How Much Personal Freedom Do You Have?

Our federal government is currently arguing that as individual citizens we have no “fundamental right” to obtain any food we choose. It is seeking a ruling to establish the precedent that we do not have unlimited choices concerning the food we eat. Specifically, the case is centered around the sale of raw milk. There are many of us that see value in eating food that has not been processed and for some, access to raw milk is one of their more healthy choices. Our wise and all knowing government, however, has decided that it knows our nutritional needs better than we do, that they are the experts, that they have the right to tell us what we can and cannot eat. This is just the latest in a long list of meddling by governments at all levels over what we choose to put into our bodies, going back to Prohibition.

The question is, does the government have the right to determine what you put into your body? Does it have the right to tell you what you eat and drink, what supplements or drugs you take, what forms of exercise or sexual activity you engage in? Laws have been passed that regulate salt, fats and sugar, pressure is being put on food processors to change their recipes to conform to government guidelines, the process of getting drugs approved through the FDA is a long and expensive process that often denies patients access to new treatments until its too late. The First Lady has been thrilled with the new health care bill that gives the government unprecedented power to regulate our behavior as she wages her war on obesity. The congress is now considering legislation that will make some state grants dependent on the body mass index average of its children.

That brings us to the crux of the matter-money. As a libertarian, I don’t believe any government has the right to tell me what I eat or drink, what supplements or drugs I take or any other personal behavior I engage in as long as that behavior does not infringe on another’s rights to life, liberty or property. If I drink alcohol, it is my business unless I get behind the wheel and cause an accident. In that case, alcohol should not be a mitigating factor to decrease my penalty but I should be held responsible for any damage, injury or death I caused. If I eat too much junk food and get fat and develop diabetes or heart disease, I should be the one who pays for my increased medical costs. If I engage in promiscuous or homosexual sex and contract AIDS, I should bear the consequences.

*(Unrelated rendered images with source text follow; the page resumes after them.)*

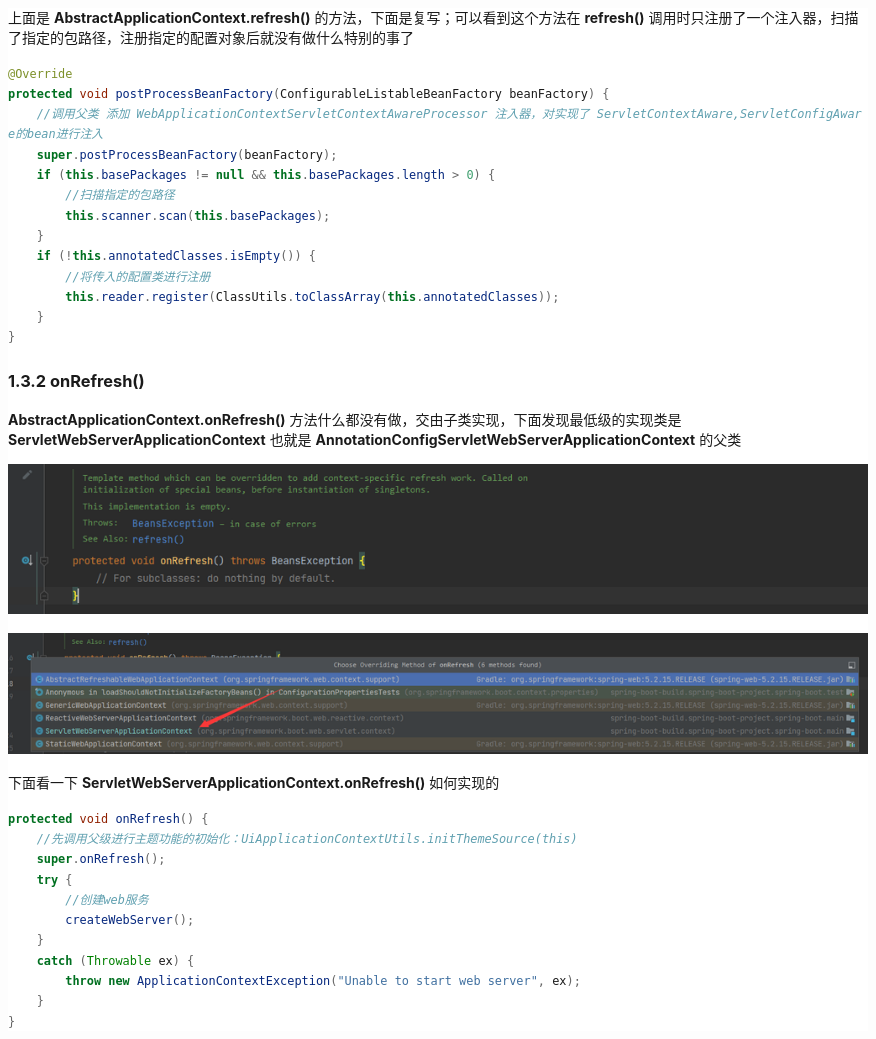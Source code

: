 上面是 **AbstractApplicationContext.refresh()** 的方法，下面是复写；可以看到这个方法在 **refresh()** 调用时只注册了一个注入器，扫描了指定的包路径，注册指定的配置对象后就没有做什么特别的事了

```java
@Override
protected void postProcessBeanFactory(ConfigurableListableBeanFactory beanFactory) {
    //调用父类 添加 WebApplicationContextServletContextAwareProcessor 注入器，对实现了 ServletContextAware,ServletConfigAware的bean进行注入
    super.postProcessBeanFactory(beanFactory);
    if (this.basePackages != null && this.basePackages.length > 0) {
        //扫描指定的包路径
        this.scanner.scan(this.basePackages);
    }
    if (!this.annotatedClasses.isEmpty()) {
        //将传入的配置类进行注册
        this.reader.register(ClassUtils.toClassArray(this.annotatedClasses));
    }
}
```

### 1.3.2 onRefresh()

**AbstractApplicationContext.onRefresh()** 方法什么都没有做，交由子类实现，下面发现最低级的实现类是 **ServletWebServerApplicationContext** 也就是 **AnnotationConfigServletWebServerApplicationContext** 的父类

![1655900282197](images/1655900282197.png)

![1655900336522](images/1655900336522.png)

下面看一下 **ServletWebServerApplicationContext.onRefresh()** 如何实现的

```java
protected void onRefresh() {
    //先调用父级进行主题功能的初始化：UiApplicationContextUtils.initThemeSource(this)
    super.onRefresh();
    try {
        //创建web服务
        createWebServer();
    }
    catch (Throwable ex) {
        throw new ApplicationContextException("Unable to start web server", ex);
    }
}
```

That is not, however, how it works in America. The government has done its best to remove any responsibility for our actions from us and make us victims. Through Medicare and Medicaid and now through Health Care Reform, the government pays for the consequences of our behavior. That means if you take care of your body and make good behavioral choices in your life and I don’t, you will be paying for the consequences of my bad choices. To have your money stolen to pay for my irresponsibility rightly makes you mad and so it should. If it is your money, then you do have the right to regulate my behavior. If we have children, we know that because we provide them food and shelter, we have the right to regulate their behavior. If they begin engaging in behavior that we don’t like, we restrict their freedom. If they break a window playing ball, we take the ball away; confiscation of property. If they don’t eat their vegetables, they don’t get dessert; restriction of access. If they are out causing trouble with their friends, we confine them to quarters; restriction of association. If they cuss us out, we wash their mouth out with soap; restriction of speech. When they move out, however, and support themselves, we no longer have the right to exercise that level of control. If they break something, they pay for it. If they associate with the wrong people we can give them advice but that’s it. Being responsible for your actions, positive or negative, it the mark of a mature adult.

We have redefined our relationship with our government, however. We once interacted with our government as mature citizens. Today, our government interacts with us as subjects and children. It takes money from the productive and responsible and uses it to pay for the consequences of the people who are irresponsible and unproductive. As long as bad behavior is subsidized two things will be true. The irresponsible will not make responsible choices unless they are forced. The second is that the government will continue to assert it right to regulate all our behavior on the grounds that it is paying the bills, even though its with our money. If we choose to interact with our government as children, expecting it to meet our every need, then it will fill the role of parent and will exercise legitimate control as a consequence of that occupation.

The fix to this is simple. Remove the government safety net. For one hundred and fifty years of our history we got by just fine without it. There was no FDA, no welfare checks, no illegal drugs, no government health insurance or Social Security. Somehow, without the government intervening, the American citizen built this country from a few colonies on the eastern seaboard to a world power, economically and militarily. Somehow, hard drinking settlers tamed the west. Without government regulation, we all had food to eat and water to drink and roofs over our heads, and that food and shelter was considerably better than that in the Old World. If you engaged in negative behavior you bore the consequences. If you lost your job you found something else or you depended on your family or neighbors and they determined your “recovery” or the worth of putting their time and money into your life based on your cooperation. If you resorted to crime to support bad habits, justice was swift and harsh. Morality, justice and community were essential in such an environment and that is exactly the way it should be.